Data for this exercise section start

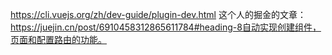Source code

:https://cli.vuejs.org/zh/dev-guide/plugin-dev.html
这个人的掘金的文章：https://juejin.cn/post/6910458312865611784#heading-8自动实现创建组件，页面和配置路由的功能。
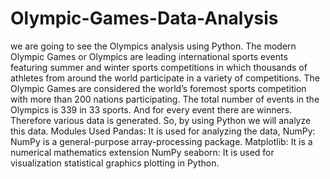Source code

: # Olympic-Games-Data-Analysis


we are going to see the Olympics analysis using Python. The modern Olympic Games or Olympics are leading international sports events featuring summer and winter sports competitions in which thousands of athletes from around the world participate in a variety of competitions. The Olympic Games are considered the world’s foremost sports competition with more than 200 nations participating.  The total number of events in the Olympics is 339 in 33 sports. And for every event there are winners. Therefore various data is generated. So, by using Python we will analyze this data. 
Modules Used Pandas: It is used for analyzing the data, 
NumPy: NumPy is a general-purpose array-processing package. 
Matplotlib: It is a numerical mathematics extension NumPy 
seaborn: It is used for visualization statistical graphics plotting in Python.

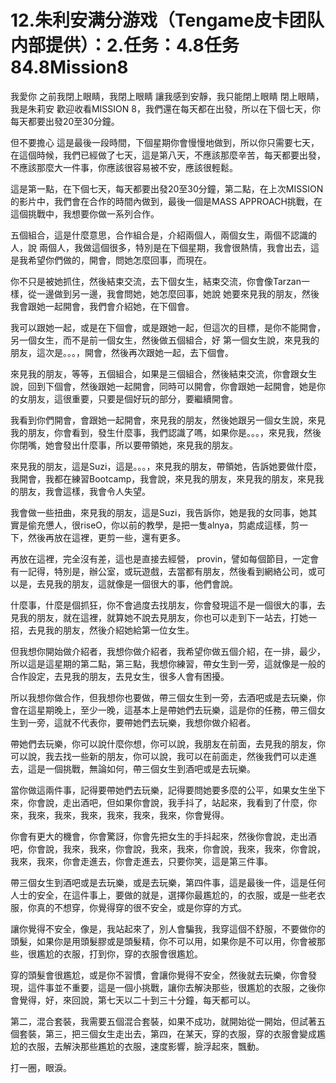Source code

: # 12.朱利安满分游戏（Tengame皮卡团队内部提供）：2.任务：4.8任务84.8Mission8

我愛你 之前我閉上眼睛，我閉上眼睛 讓我感到安靜，我只能閉上眼睛 閉上眼睛，我是朱莉安 歡迎收看MISSION 8，我們還在每天都在出發，所以在下個七天，你每天都要出發20至30分鐘。

但不要擔心 這是最後一段時間，下個星期你會慢慢地做到，所以你只需要七天，在這個時候，我們已經做了七天，這是第八天，不應該那麼辛苦，每天都要出發，不應該那麼大一件事，你應該很容易被不安，應該很輕鬆。

這是第一點，在下個七天，每天都要出發20至30分鐘，第二點，在上次MISSION的影片中，我們會在合作的時間內做到，最後一個是MASS APPROACH挑戰，在這個挑戰中，我想要你做一系列合作。

五個組合，這是什麼意思，合作組合是，介紹兩個人，兩個女生，兩個不認識的人，說 兩個人，我做這個很多，特別是在下個星期，我會很熱情，我會出去，這是我希望你們做的，開會，問她怎麼回事，而現在。

你不只是被她抓住，然後結束交流，去下個女生，結束交流，你會像Tarzan一樣，從一邊做到另一邊，我會問她，她怎麼回事，她說 她要來見我的朋友，然後我會跟她一起開會，我們會介紹她，在下個會。

我可以跟她一起，或是在下個會，或是跟她一起，但這次的目標，是你不能開會，另一個女生，而不是前一個女生，然後做五個組合，好 第一個女生說，來見我的朋友，這次是。。。，開會，然後再次跟她一起，去下個會。

來見我的朋友，等等，五個組合，如果是三個組合，然後結束交流，你會跟女生說，回到下個會，然後跟她一起開會，同時可以開會，你會跟她一起開會，她是你的女朋友，這很重要，只要是個好玩的部分，要繼續開會。

我看到你們開會，會跟她一起開會，來見我的朋友，然後她跟另一個女生說，來見我的朋友，你會看到，發生什麼事，我們認識了嗎，如果你是。。。，來見我，然後你閉嘴，她會發出什麼事，所以要帶領她，來見我的朋友。

來見我的朋友，這是Suzi，這是。。。，來見我的朋友，帶領她，告訴她要做什麼，我開會，我都在練習Bootcamp，我會說，來見我的朋友，來見我的朋友，來見我的朋友，我會這樣，我會令人失望。

我會做一些扭曲，來見我的朋友，這是Suzi，我告訴你，她是我的女同事，她其實是偷充憊人，很riseO，你以前的教學，是把一隻alnya，剪處成這樣，剪一下，然後再放在這裡，更剪一些，還有更多。

再放在這裡，完全沒有差，這也是直接去經營， provin，譬如每個節目，一定會有一記得，特別是，辦公室，或玩遊戲，去當都有朋友，然後看到網絡公司，或可以是，去見我的朋友，這就像是一個很大的事，他們會說。

什麼事，什麼是個抓狂，你不會過度去找朋友，你會發現這不是一個很大的事，去見我的朋友，就在這裡，就算她不說去見朋友，你也可以走到下一站去，打她一招，去見我的朋友，然後介紹她給第一位女生。

但我想你開始做介紹者，我想你做介紹者，我希望你做五個介紹，在一排，最少，所以這是這星期的第二點，第三點，我想你練習，帶女生到一旁，這就像是一般的合作設定，去見我的朋友，去見女生，很多人會有困擾。

所以我想你做合作，但我想你也要做，帶三個女生到一旁，去酒吧或是去玩樂，你會在這星期晚上，至少一晚，這基本上是帶她們去玩樂，這是你的任務，帶三個女生到一旁，這就不代表你，要帶她們去玩樂，我想你做介紹者。

帶她們去玩樂，你可以說什麼你想，你可以說，我朋友在前面，去見我的朋友，你可以說，我去找一些新的朋友，你可以說，我可以在前面走，然後我們可以走進去，這是一個挑戰，無論如何，帶三個女生到酒吧或是去玩樂。

當你做這兩件事，記得要帶她們去玩樂，記得要問她要多麼的公平，如果女生坐下來，你會說，走出酒吧，但如果你會說，我手抖了，站起來，我看到了什麼，你來，我來，我來，我來，我來，我來，我來，你會覺得。

你會有更大的機會，你會驚訝，你會先把女生的手抖起來，然後你會說，走出酒吧，你會說，我來，我來，你會說，我來，我來，你會說，我來，我來，你會說，我來，我來，你會走進去，你會走進去，只要你笑，這是第三件事。

帶三個女生到酒吧或是去玩樂，或是去玩樂，第四件事，這是最後一件，這是任何人士的安全，在這件事上，要做的就是，選擇你最尷尬的，的衣服，或是一些老衣服，你真的不想穿，你覺得穿的很不安全，或是你穿的方式。

讓你覺得不安全，像是，我站起來了，別人會騙我，我穿這個不舒服，不要做你的頭髮，如果你是用頭髮膠或是頭髮精，你不可以用，如果你是不可以用，你會被那些，很尷尬的衣服，打到你，穿的衣服會很尷尬。

穿的頭髮會很尷尬，或是你不習慣，會讓你覺得不安全，然後就去玩樂，你會發現，這件事並不重要，這是一個小挑戰，讓你去解決那些，很尷尬的衣服，之後你會覺得，好，來回說，第七天以二十到三十分鐘，每天都可以。

第二，混合套裝，我需要五個混合套裝，如果不成功，就開始從一開始，但試著五個套裝，第三，把三個女生走出去，第四，在某天，穿的衣服，穿的衣服會變成尷尬的衣服，去解決那些尷尬的衣服，速度影響，臉浮起來，飄動。

打一圈，眼淚。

Data for this exercise section end

◆ What the task requires
Report the number of lines in the records that include the string "Olympic", and write no other words.

◆ Response
2